======== Material for this task ========
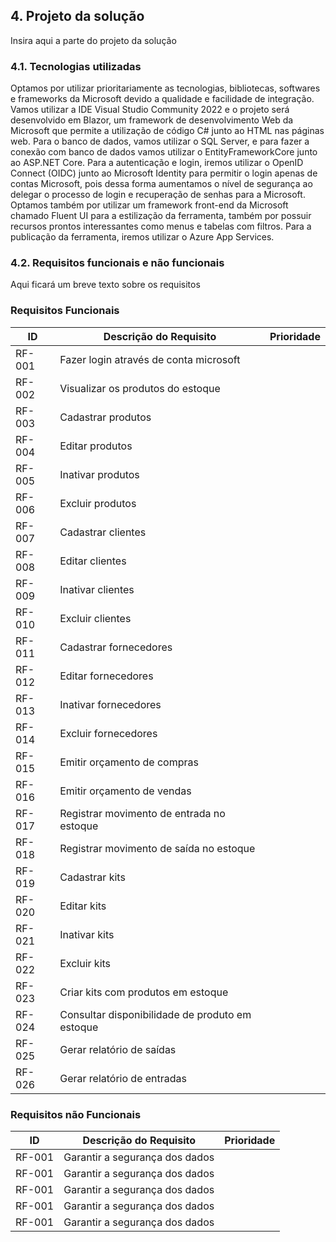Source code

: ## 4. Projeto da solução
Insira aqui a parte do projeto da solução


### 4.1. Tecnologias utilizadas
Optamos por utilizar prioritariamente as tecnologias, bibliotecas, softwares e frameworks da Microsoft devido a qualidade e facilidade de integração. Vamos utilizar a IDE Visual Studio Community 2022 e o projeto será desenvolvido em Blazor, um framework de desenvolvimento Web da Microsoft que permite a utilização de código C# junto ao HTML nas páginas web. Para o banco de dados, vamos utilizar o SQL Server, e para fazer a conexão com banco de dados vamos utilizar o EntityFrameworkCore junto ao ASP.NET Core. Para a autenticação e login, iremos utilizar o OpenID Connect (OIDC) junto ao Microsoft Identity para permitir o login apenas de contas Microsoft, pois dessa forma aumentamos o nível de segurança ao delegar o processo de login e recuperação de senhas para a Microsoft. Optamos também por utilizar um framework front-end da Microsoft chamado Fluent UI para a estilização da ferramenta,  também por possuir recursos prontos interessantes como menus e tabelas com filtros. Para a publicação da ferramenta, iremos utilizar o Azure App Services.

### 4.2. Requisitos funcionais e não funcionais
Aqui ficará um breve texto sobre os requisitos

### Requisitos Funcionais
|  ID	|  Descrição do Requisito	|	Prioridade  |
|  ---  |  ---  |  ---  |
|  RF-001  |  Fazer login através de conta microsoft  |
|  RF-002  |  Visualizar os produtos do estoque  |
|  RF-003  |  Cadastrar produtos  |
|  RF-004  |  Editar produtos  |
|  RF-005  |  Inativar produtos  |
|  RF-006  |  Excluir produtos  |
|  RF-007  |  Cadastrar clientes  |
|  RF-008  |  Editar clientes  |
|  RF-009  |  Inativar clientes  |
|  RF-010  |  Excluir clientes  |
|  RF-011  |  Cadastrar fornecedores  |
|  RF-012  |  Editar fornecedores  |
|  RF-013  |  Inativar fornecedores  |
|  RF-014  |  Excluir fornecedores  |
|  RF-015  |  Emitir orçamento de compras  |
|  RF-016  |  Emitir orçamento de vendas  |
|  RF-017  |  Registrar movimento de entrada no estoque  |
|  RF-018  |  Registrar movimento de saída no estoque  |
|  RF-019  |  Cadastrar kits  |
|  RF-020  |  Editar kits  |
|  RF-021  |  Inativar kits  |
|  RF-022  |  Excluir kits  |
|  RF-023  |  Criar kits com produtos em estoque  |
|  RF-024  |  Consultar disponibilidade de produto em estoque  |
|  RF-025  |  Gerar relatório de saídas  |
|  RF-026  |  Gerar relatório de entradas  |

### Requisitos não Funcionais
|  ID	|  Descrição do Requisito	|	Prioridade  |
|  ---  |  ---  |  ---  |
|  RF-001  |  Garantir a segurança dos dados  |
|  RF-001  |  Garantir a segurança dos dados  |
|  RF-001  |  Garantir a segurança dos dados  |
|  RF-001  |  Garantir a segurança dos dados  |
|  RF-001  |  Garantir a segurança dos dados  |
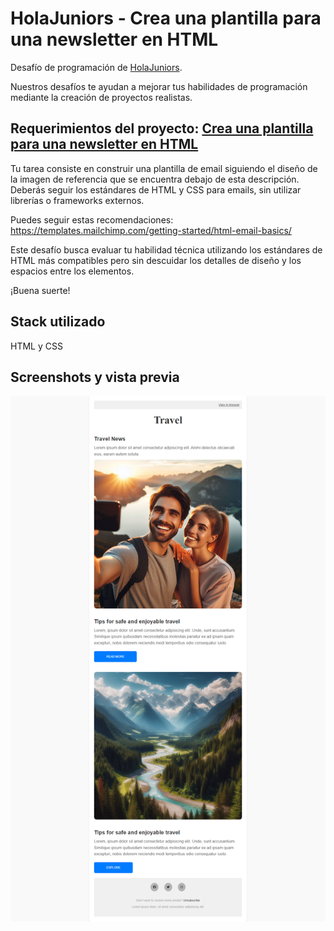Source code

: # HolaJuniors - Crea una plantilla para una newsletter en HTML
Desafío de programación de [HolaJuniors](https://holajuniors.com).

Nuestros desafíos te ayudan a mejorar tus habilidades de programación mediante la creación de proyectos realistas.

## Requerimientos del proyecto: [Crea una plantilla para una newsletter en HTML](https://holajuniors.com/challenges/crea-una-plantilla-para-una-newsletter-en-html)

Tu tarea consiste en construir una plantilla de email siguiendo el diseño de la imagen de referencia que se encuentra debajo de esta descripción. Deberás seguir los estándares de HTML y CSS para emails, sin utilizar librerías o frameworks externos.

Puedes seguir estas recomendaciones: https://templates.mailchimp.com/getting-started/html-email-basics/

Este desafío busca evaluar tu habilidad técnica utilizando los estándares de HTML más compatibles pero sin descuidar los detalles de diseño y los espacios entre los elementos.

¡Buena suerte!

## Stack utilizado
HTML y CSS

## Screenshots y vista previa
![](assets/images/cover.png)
========
Some lines of the records above contain the word "relatório". How many are there? Reply with the number alone.

2